Defense Files Motion for Groundbreaking Insanity Trial
January 22, 2023 Don Pumphrey, Jr. Criminal Defense Social Share
In certain criminal cases, one of the defenses that can be used is the insanity plea. The insanity plea is well-known in high profile cases, usually in violent crimes. While the insanity plea can result in the defendant’s acquittal, that does not necessarily imply that they are walking away free.
In one of the cases we’ve previously covered, the attorneys for defendant Semmie Williams have requested a never before seen two-part trial in Florida for their insanity plea. This article will provide information from the case, along with the newest update on the defense team’s motion.

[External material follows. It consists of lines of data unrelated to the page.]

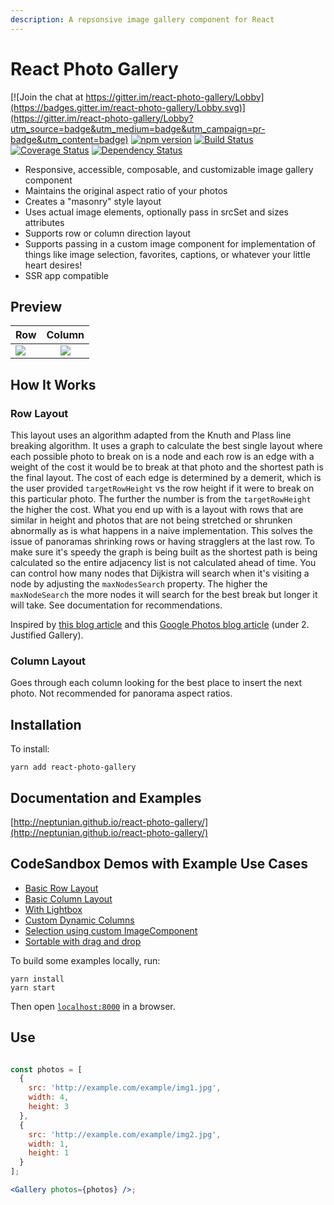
 ```yaml
---
description: A repsonsive image gallery component for React
---
```


# React Photo Gallery

[![Join the chat at https://gitter.im/react-photo-gallery/Lobby](https://badges.gitter.im/react-photo-gallery/Lobby.svg)](https://gitter.im/react-photo-gallery/Lobby?utm_source=badge&utm_medium=badge&utm_campaign=pr-badge&utm_content=badge)
[![npm version](https://badge.fury.io/js/react-photo-gallery.svg)](https://badge.fury.io/js/react-photo-gallery)
[![Build Status](https://travis-ci.org/neptunian/react-photo-gallery.svg?branch=master)](https://travis-ci.org/neptunian/react-photo-gallery)
[![Coverage Status](https://coveralls.io/repos/github/neptunian/react-photo-gallery/badge.svg?branch=master)](https://coveralls.io/github/neptunian/react-photo-gallery?branch=master)
[![Dependency Status](https://david-dm.org/neptunian/react-photo-gallery.svg)](https://david-dm.org/neptunian/react-photo-gallery)

* Responsive, accessible, composable, and customizable image gallery component 
* Maintains the original aspect ratio of your photos
* Creates a "masonry" style layout
* Uses actual image elements, optionally pass in srcSet and sizes attributes
* Supports row or column direction layout
* Supports passing in a custom image component for implementation of things like image selection, favorites, captions, or whatever your little heart desires!
* SSR app compatible

## Preview

| Row       | Column           |
| ------------- |:-------------:|
| <img src="https://live.staticflickr.com/65535/40680327133_6f6218bfa3.jpg" /> | <img src="https://live.staticflickr.com/65535/47594180212_0dc2694eda.jpg"> |


## How It Works

### Row Layout
This layout uses an algorithm adapted from the Knuth and Plass line breaking algorithm.  It uses a graph to calculate the best single layout where each possible photo to break on is a node and each row is an edge with a weight of the cost it would be to break at that photo and the shortest path is the final layout. The cost of each edge is determined by a demerit, which is the user provided `targetRowHeight` vs the row height if it were to break on this particular photo.  The further the number is from the `targetRowHeight` the higher the cost. What you end up with is a layout with rows that are similar in height and photos that are not being stretched or shrunken abnormally as is what happens in a naive implementation. This solves the issue of panoramas shrinking rows or having stragglers at the last row.  To make sure it's speedy the graph is being built as the shortest path is being calculated so the entire adjacency list is not calculated ahead of time. You can control how many nodes that Dijkistra will search when it's visiting a node by adjusting the `maxNodesSearch` property. The higher the `maxNodeSearch` the more nodes it will search for the best break but longer it will take.  See documentation for recommendations.

Inspired by [this blog article](http://blog.vjeux.com/2014/image/google-plus-layout-find-best-breaks.html) and this [Google Photos blog article](https://medium.com/google-design/google-photos-45b714dfbed1) (under 2. Justified Gallery).

### Column Layout
Goes through each column looking for the best place to insert the next photo. Not recommended for panorama aspect ratios.

## Installation

To install:

```
yarn add react-photo-gallery
```

## Documentation and Examples

[http://neptunian.github.io/react-photo-gallery/](http://neptunian.github.io/react-photo-gallery/)

## CodeSandbox Demos with Example Use Cases

* [Basic Row Layout](https://codesandbox.io/s/9yx911wl9y)
* [Basic Column Layout](https://codesandbox.io/s/r09k1xj614)
* [With Lightbox](https://codesandbox.io/s/5vn3lvz2n4)
* [Custom Dynamic Columns](https://codesandbox.io/s/ll7ym48027)
* [Selection using custom ImageComponent](https://codesandbox.io/s/o7o241q09)
* [Sortable with drag and drop](https://codesandbox.io/s/8y7n1r9y5j)

To build some examples locally, run:

```
yarn install
yarn start
```

Then open [`localhost:8000`](http://localhost:8000) in a browser.


## Use

```jsx

const photos = [
  {
    src: 'http://example.com/example/img1.jpg',
    width: 4,
    height: 3
  },
  {
    src: 'http://example.com/example/img2.jpg',
    width: 1,
    height: 1
  }
];

<Gallery photos={photos} />;

```

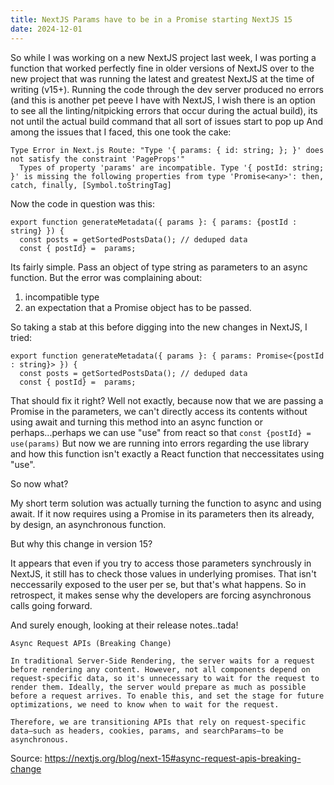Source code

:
 ```yaml
---
title: NextJS Params have to be in a Promise starting NextJS 15
date: 2024-12-01
---
```


So while I was working on a new NextJS project last week, I was porting a function that worked 
perfectly fine in older versions of NextJS over to the new project that was running the latest and greatest
NextJS at the time of writing (v15+). Running the code through the dev server produced no errors (and this is
another pet peeve I have with NextJS, I wish there is an option to see all the linting/nitpicking errors that 
occur during the actual build), its not until the actual build command that all sort of issues start to pop up
And among the issues that I faced, this one took the cake: 

```
Type Error in Next.js Route: "Type '{ params: { id: string; }; }' does not satisfy the constraint 'PageProps'"
  Types of property 'params' are incompatible. Type '{ postId: string; }' is missing the following properties from type 'Promise<any>': then, catch, finally, [Symbol.toStringTag]
```
Now the code in question was this: 
```
export function generateMetadata({ params }: { params: {postId : string} }) {
  const posts = getSortedPostsData(); // deduped data
  const { postId} =  params;

```
Its fairly simple. Pass an object of type string as parameters to an async function. But the error was complaining about:
1) incompatible type
2) an expectation that a Promise object has to be passed. 

So taking a stab at this before digging into the new changes in NextJS, I tried: 

```
export function generateMetadata({ params }: { params: Promise<{postId : string}> }) {
  const posts = getSortedPostsData(); // deduped data
  const { postId} =  params;

```
That should fix it right? Well not exactly, because now that we are passing a Promise in the parameters, we can't directly access its contents
without using await and turning this method into an async function or perhaps...perhaps we can use "use" from react so that `const {postId} = use(params)`
But now we are running into errors regarding the use library and how this function isn't exactly a React function that neccessitates using "use".

So now what? 

My short term solution was actually turning the function to async and using await. If it now requires using a Promise in its parameters then its already, by design,
an asynchronous function. 

But why this change in version 15?

It appears that even if you try to access those parameters synchrously in NextJS, it still has to check those values in underlying promises. That isn't neccessarily exposed to the user per se, but that's what happens. So in retrospect, it makes sense why the developers are forcing asynchronous calls going forward. 

And surely enough, looking at their release notes..tada!

```
Async Request APIs (Breaking Change)

In traditional Server-Side Rendering, the server waits for a request before rendering any content. However, not all components depend on request-specific data, so it's unnecessary to wait for the request to render them. Ideally, the server would prepare as much as possible before a request arrives. To enable this, and set the stage for future optimizations, we need to know when to wait for the request.

Therefore, we are transitioning APIs that rely on request-specific data—such as headers, cookies, params, and searchParams—to be asynchronous.
```

Source: https://nextjs.org/blog/next-15#async-request-apis-breaking-change

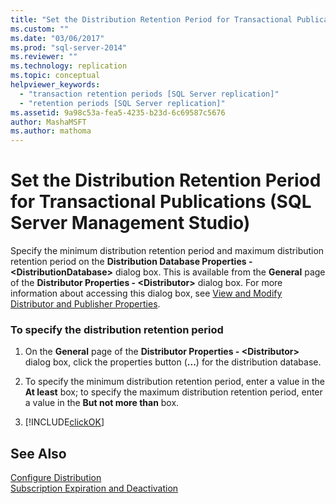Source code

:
 ```yaml
---
title: "Set the Distribution Retention Period for Transactional Publications (SQL Server Management Studio) | Microsoft Docs"
ms.custom: ""
ms.date: "03/06/2017"
ms.prod: "sql-server-2014"
ms.reviewer: ""
ms.technology: replication
ms.topic: conceptual
helpviewer_keywords: 
  - "transaction retention periods [SQL Server replication]"
  - "retention periods [SQL Server replication]"
ms.assetid: 9a98c53a-fea5-4235-b23d-6c69587c5676
author: MashaMSFT
ms.author: mathoma
---
```

# Set the Distribution Retention Period for Transactional Publications (SQL Server Management Studio)
  Specify the minimum distribution retention period and maximum distribution retention period on the **Distribution Database Properties - \<DistributionDatabase>** dialog box. This is available from the **General** page of the **Distributor Properties - \<Distributor>** dialog box. For more information about accessing this dialog box, see [View and Modify Distributor and Publisher Properties](view-and-modify-distributor-and-publisher-properties.md).  
  
### To specify the distribution retention period  
  
1.  On the **General** page of the **Distributor Properties - \<Distributor>** dialog box, click the properties button (**...**) for the distribution database.  
  
2.  To specify the minimum distribution retention period, enter a value in the **At least** box; to specify the maximum distribution retention period, enter a value in the **But not more than** box.  
  
3.  [!INCLUDE[clickOK](../../includes/clickok-md.md)]  
  
## See Also  
 [Configure Distribution](configure-distribution.md)   
 [Subscription Expiration and Deactivation](subscription-expiration-and-deactivation.md)  
  
  
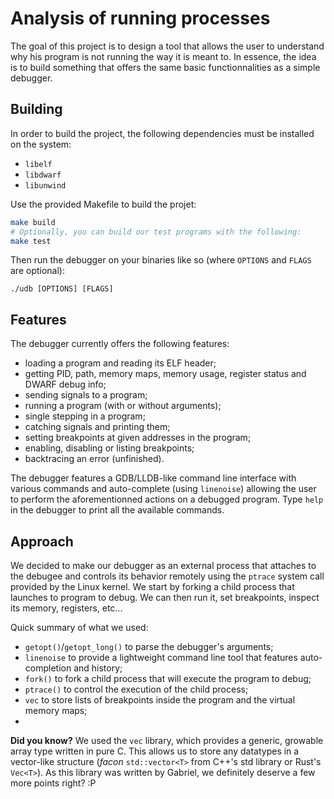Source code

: # Analysis of running processes

The goal of this project is to design a tool that allows the user to understand
why his program is not running the way it is meant to. In essence, the idea is
to build something that offers the same basic functionnalities as a simple
debugger.

## Building
In order to build the project, the following dependencies must be installed on
the system:
- `libelf`
- `libdwarf`
- `libunwind`

Use the provided Makefile to build the projet:
```sh
make build
# Optionally, you can build our test programs with the following:
make test
```
Then run the debugger on your binaries like so (where `OPTIONS` and `FLAGS` are optional):
```
./udb [OPTIONS] [FLAGS]
```

## Features
The debugger currently offers the following features:
- loading a program and reading its ELF header;
- getting PID, path, memory maps, memory usage, register status and DWARF debug info;
- sending signals to a program;
- running a program (with or without arguments);
- single stepping in a program;
- catching signals and printing them;
- setting breakpoints at given addresses in the program;
- enabling, disabling or listing breakpoints;
- backtracing an error (unfinished).

The debugger features a GDB/LLDB-like command line interface with various
commands and auto-complete (using `linenoise`) allowing the user to perform
the aforementionned actions on a debugged program.
Type `help` in the debugger to print all the available commands.

## Approach
We decided to make our debugger as an external process that attaches to the
debugee and controls its behavior remotely using the `ptrace` system call
provided by the Linux kernel.
We start by forking a child process that launches to program to debug. We can
then run it, set breakpoints, inspect its memory, registers, etc...

Quick summary of what we used:
- `getopt()`/`getopt_long()` to parse the debugger's arguments;
- `linenoise` to provide a lightweight command line tool that features auto-completion and history;
- `fork()` to fork a child process that will execute the program to debug;
- `ptrace()` to control the execution of the child process;
- `vec` to store lists of breakpoints inside the program and the virtual memory maps;
- 

**Did you know?**
We used the `vec` library, which provides a generic, growable array type written
in pure C.
This allows us to store any datatypes in a vector-like structure (*facon*
`std::vector<T>` from C++'s std library or Rust's `Vec<T>`). As this library
was written by Gabriel, we definitely deserve a few more points right? :P
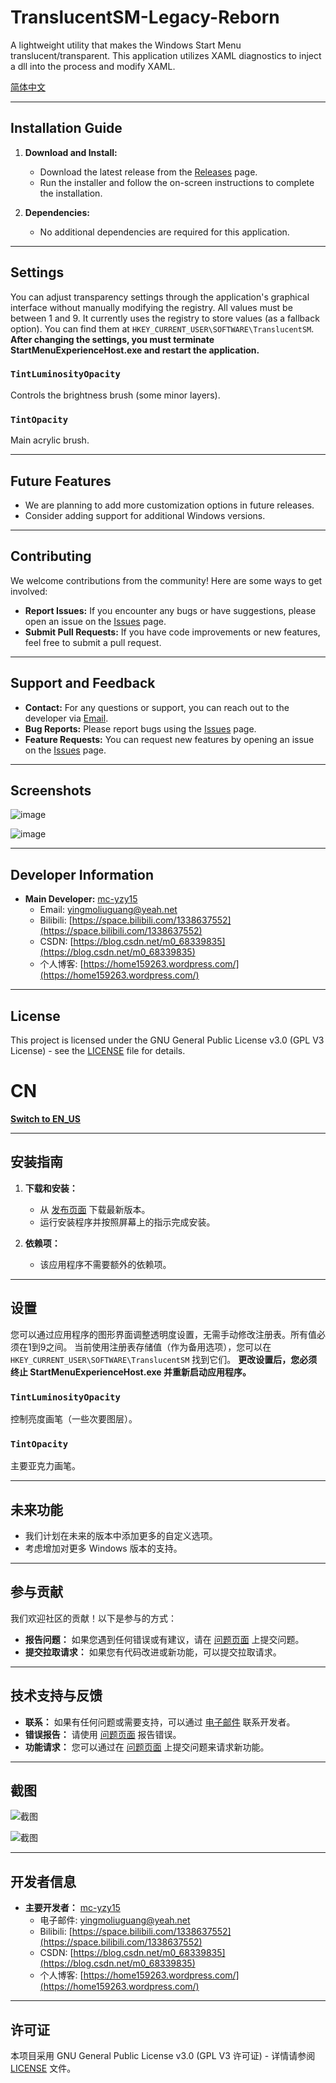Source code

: # TranslucentSM-Legacy-Reborn

A lightweight utility that makes the Windows Start Menu translucent/transparent.
This application utilizes XAML diagnostics to inject a dll into the process and modify XAML.

[简体中文](#cn)

---

## Installation Guide

1. **Download and Install:**
   - Download the latest release from the [Releases](https://github.com/mc-yzy15/TranslucentSM-Legacy-Reborn/releases) page.
   - Run the installer and follow the on-screen instructions to complete the installation.

2. **Dependencies:**
   - No additional dependencies are required for this application.

---

## Settings

You can adjust transparency settings through the application's graphical interface without manually modifying the registry. All values must be between 1 and 9.
It currently uses the registry to store values (as a fallback option). You can find them at ```HKEY_CURRENT_USER\SOFTWARE\TranslucentSM```.
**After changing the settings, you must terminate StartMenuExperienceHost.exe and restart the application.**

### `TintLuminosityOpacity` 

Controls the brightness brush (some minor layers).

### `TintOpacity`

Main acrylic brush.

---

## Future Features

- We are planning to add more customization options in future releases.
- Consider adding support for additional Windows versions.

---

## Contributing

We welcome contributions from the community! Here are some ways to get involved:

- **Report Issues:** If you encounter any bugs or have suggestions, please open an issue on the [Issues](https://github.com/mc-yzy15/TranslucentSM-Legacy-Reborn/issues) page.
- **Submit Pull Requests:** If you have code improvements or new features, feel free to submit a pull request.

---

## Support and Feedback

- **Contact:** For any questions or support, you can reach out to the developer via [Email](mailto:pubic@yzit7.wecom.work).
- **Bug Reports:** Please report bugs using the [Issues](https://github.com/mc-yzy15/TranslucentSM-Legacy-Reborn/issues) page.
- **Feature Requests:** You can request new features by opening an issue on the [Issues](https://github.com/mc-yzy15/TranslucentSM-Legacy-Reborn/issues) page.

---

## Screenshots

![image](https://github.com/rounk-ctrl/TranslucentSM/assets/70931017/4a569f8c-f66a-45d3-9881-7d4a39a5063)

![image](https://github.com/rounk-ctrl/TranslucentSM/assets/70931017/2987e096-7334-4172-a25b-0ddf9ee2665f)

---

## Developer Information

- **Main Developer:** [mc-yzy15](https://github.com/mc-yzy15)
  - Email: [yingmoliuguang@yeah.net](mailto:yingmoliuguang@yeah.net)
  - Bilibili: [https://space.bilibili.com/1338637552](https://space.bilibili.com/1338637552)
  - CSDN: [https://blog.csdn.net/m0_68339835](https://blog.csdn.net/m0_68339835)
  - 个人博客: [https://home159263.wordpress.com/](https://home159263.wordpress.com/)

---

## License

This project is licensed under the GNU General Public License v3.0 (GPL V3 License) - see the [LICENSE](LICENSE) file for details.

# CN

**[Switch to EN_US](#translucentsm-legacy-reborn)**

---

## 安装指南

1. **下载和安装：**
   - 从 [发布页面](https://github.com/mc-yzy15/TranslucentSM-Legacy-Reborn/releases) 下载最新版本。
   - 运行安装程序并按照屏幕上的指示完成安装。

2. **依赖项：**
   - 该应用程序不需要额外的依赖项。

---

## 设置

您可以通过应用程序的图形界面调整透明度设置，无需手动修改注册表。所有值必须在1到9之间。
当前使用注册表存储值（作为备用选项），您可以在 ```HKEY_CURRENT_USER\SOFTWARE\TranslucentSM``` 找到它们。
**更改设置后，您必须终止 StartMenuExperienceHost.exe 并重新启动应用程序。**

### `TintLuminosityOpacity` 

控制亮度画笔（一些次要图层）。

### `TintOpacity`

主要亚克力画笔。

---

## 未来功能

- 我们计划在未来的版本中添加更多的自定义选项。
- 考虑增加对更多 Windows 版本的支持。

---

## 参与贡献

我们欢迎社区的贡献！以下是参与的方式：

- **报告问题：** 如果您遇到任何错误或有建议，请在 [问题页面](https://github.com/mc-yzy15/TranslucentSM-Legacy-Reborn/issues) 上提交问题。
- **提交拉取请求：** 如果您有代码改进或新功能，可以提交拉取请求。

---

## 技术支持与反馈

- **联系：** 如果有任何问题或需要支持，可以通过 [电子邮件](mailto:pubic@yzit7.wecom.work) 联系开发者。
- **错误报告：** 请使用 [问题页面](https://github.com/mc-yzy15/TranslucentSM-Legacy-Reborn/issues) 报告错误。
- **功能请求：** 您可以通过在 [问题页面](https://github.com/mc-yzy15/TranslucentSM-Legacy-Reborn/issues) 上提交问题来请求新功能。

---

## 截图

![截图](https://github.com/rounk-ctrl/TranslucentSM/assets/70931017/4a569f8c-f66a-45d3-9881-7d4a39a5063)

![截图](https://github.com/rounk-ctrl/TranslucentSM/assets/70931017/2987e096-7334-4172-a25b-0ddf9ee2665f)

---

## 开发者信息

- **主要开发者：** [mc-yzy15](https://github.com/mc-yzy15)
  - 电子邮件: [yingmoliuguang@yeah.net](mailto:yingmoliuguang@yeah.net)
  - Bilibili: [https://space.bilibili.com/1338637552](https://space.bilibili.com/1338637552)
  - CSDN: [https://blog.csdn.net/m0_68339835](https://blog.csdn.net/m0_68339835)
  - 个人博客: [https://home159263.wordpress.com/](https://home159263.wordpress.com/)

---

## 许可证

本项目采用 GNU General Public License v3.0 (GPL V3 许可证) - 详情请参阅 [LICENSE](LICENSE) 文件。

Palm Beach County Police arrested and charged Semmie Lee Williams with first-degree murder for the killing of 14-year-old Ryan Rogers. Williams allegedly stabbed the teenage boy to death after spotting him on his bicycle. Police Chief Clint Shannon announced in a press conference that the murder seemed a completely random act.
Williams—who deputies described as a “homeless drifter”—had previous criminal charges in which it was deemed he was incompetent for trial. After his arrest for Rogers’ murder, the State debated again whether the defendant was competent to stand trial.
In May 2022, Williams’ defense attorney requested that his competency hearing be closed to the public and to the media. However, a Palm Beach County Judge did not approve of the request, claiming that the public has the fundamental right to watch a court proceeding.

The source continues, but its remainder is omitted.